Records for processing:

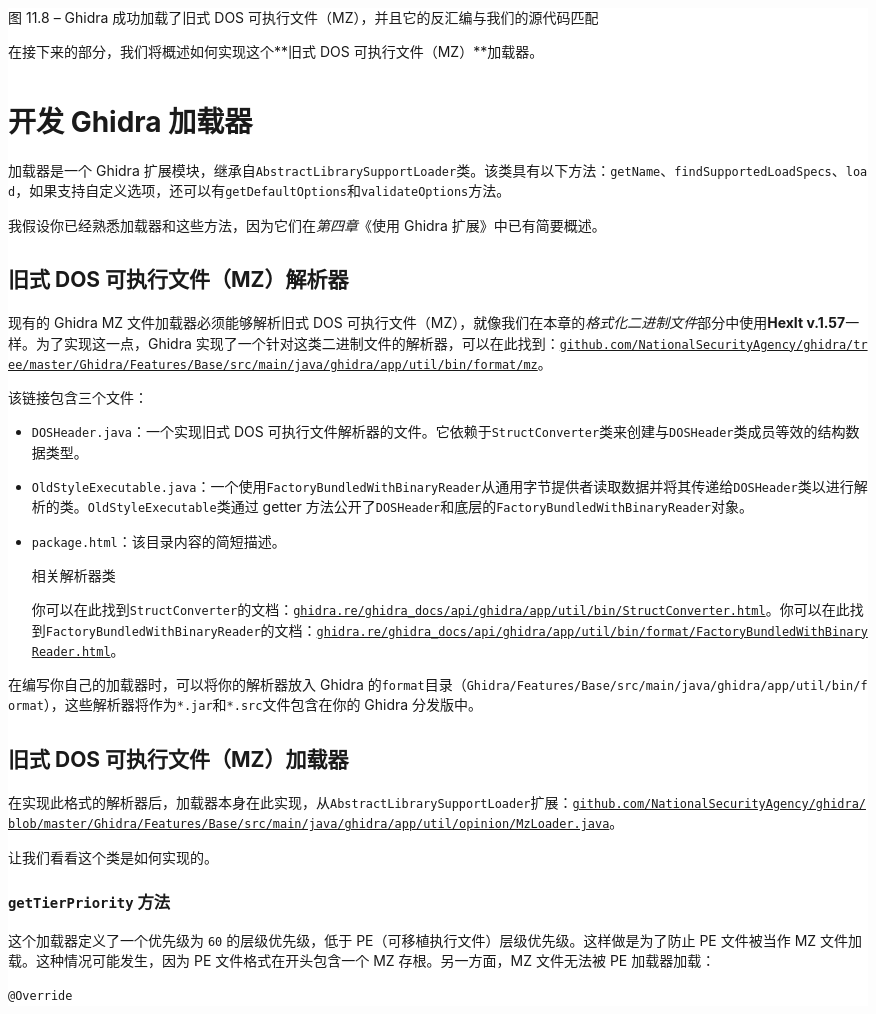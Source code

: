 图 11.8 – Ghidra 成功加载了旧式 DOS 可执行文件（MZ），并且它的反汇编与我们的源代码匹配

在接下来的部分，我们将概述如何实现这个**旧式 DOS 可执行文件（MZ）**加载器。

# 开发 Ghidra 加载器

加载器是一个 Ghidra 扩展模块，继承自`AbstractLibrarySupportLoader`类。该类具有以下方法：`getName`、`findSupportedLoadSpecs`、`load`，如果支持自定义选项，还可以有`getDefaultOptions`和`validateOptions`方法。

我假设你已经熟悉加载器和这些方法，因为它们在*第四章*《使用 Ghidra 扩展》中已有简要概述。

## 旧式 DOS 可执行文件（MZ）解析器

现有的 Ghidra MZ 文件加载器必须能够解析旧式 DOS 可执行文件（MZ），就像我们在本章的*格式化二进制文件*部分中使用**HexIt v.1.57**一样。为了实现这一点，Ghidra 实现了一个针对这类二进制文件的解析器，可以在此找到：[`github.com/NationalSecurityAgency/ghidra/tree/master/Ghidra/Features/Base/src/main/java/ghidra/app/util/bin/format/mz`](https://github.com/NationalSecurityAgency/ghidra/tree/master/Ghidra/Features/Base/src/main/java/ghidra/app/util/bin/format/mz)。

该链接包含三个文件：

+   `DOSHeader.java`：一个实现旧式 DOS 可执行文件解析器的文件。它依赖于`StructConverter`类来创建与`DOSHeader`类成员等效的结构数据类型。

+   `OldStyleExecutable.java`：一个使用`FactoryBundledWithBinaryReader`从通用字节提供者读取数据并将其传递给`DOSHeader`类以进行解析的类。`OldStyleExecutable`类通过 getter 方法公开了`DOSHeader`和底层的`FactoryBundledWithBinaryReader`对象。

+   `package.html`：该目录内容的简短描述。

    相关解析器类

    你可以在此找到`StructConverter`的文档：[`ghidra.re/ghidra_docs/api/ghidra/app/util/bin/StructConverter.html`](https://ghidra.re/ghidra_docs/api/ghidra/app/util/bin/StructConverter.html)。你可以在此找到`FactoryBundledWithBinaryReader`的文档：[`ghidra.re/ghidra_docs/api/ghidra/app/util/bin/format/FactoryBundledWithBinaryReader.html`](https://ghidra.re/ghidra_docs/api/ghidra/app/util/bin/format/FactoryBundledWithBinaryReader.html)。

在编写你自己的加载器时，可以将你的解析器放入 Ghidra 的`format`目录（`Ghidra/Features/Base/src/main/java/ghidra/app/util/bin/format`），这些解析器将作为`*.jar`和`*.src`文件包含在你的 Ghidra 分发版中。

## 旧式 DOS 可执行文件（MZ）加载器

在实现此格式的解析器后，加载器本身在此实现，从`AbstractLibrarySupportLoader`扩展：[`github.com/NationalSecurityAgency/ghidra/blob/master/Ghidra/Features/Base/src/main/java/ghidra/app/util/opinion/MzLoader.java`](https://github.com/NationalSecurityAgency/ghidra/blob/master/Ghidra/Features/Base/src/main/java/ghidra/app/util/opinion/MzLoader.java)。

让我们看看这个类是如何实现的。

### `getTierPriority` 方法

这个加载器定义了一个优先级为 `60` 的层级优先级，低于 PE（可移植执行文件）层级优先级。这样做是为了防止 PE 文件被当作 MZ 文件加载。这种情况可能发生，因为 PE 文件格式在开头包含一个 MZ 存根。另一方面，MZ 文件无法被 PE 加载器加载：

```
@Override
```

What needs to be done: Please write out the lines that run from the one with "文件无法被 PE 加载器加载：" to the end of the records, both included, exactly as they appear.

Reply to the task:
这个加载器定义了一个优先级为 `60` 的层级优先级，低于 PE（可移植执行文件）层级优先级。这样做是为了防止 PE 文件被当作 MZ 文件加载。这种情况可能发生，因为 PE 文件格式在开头包含一个 MZ 存根。另一方面，MZ 文件无法被 PE 加载器加载：

```
@Override
```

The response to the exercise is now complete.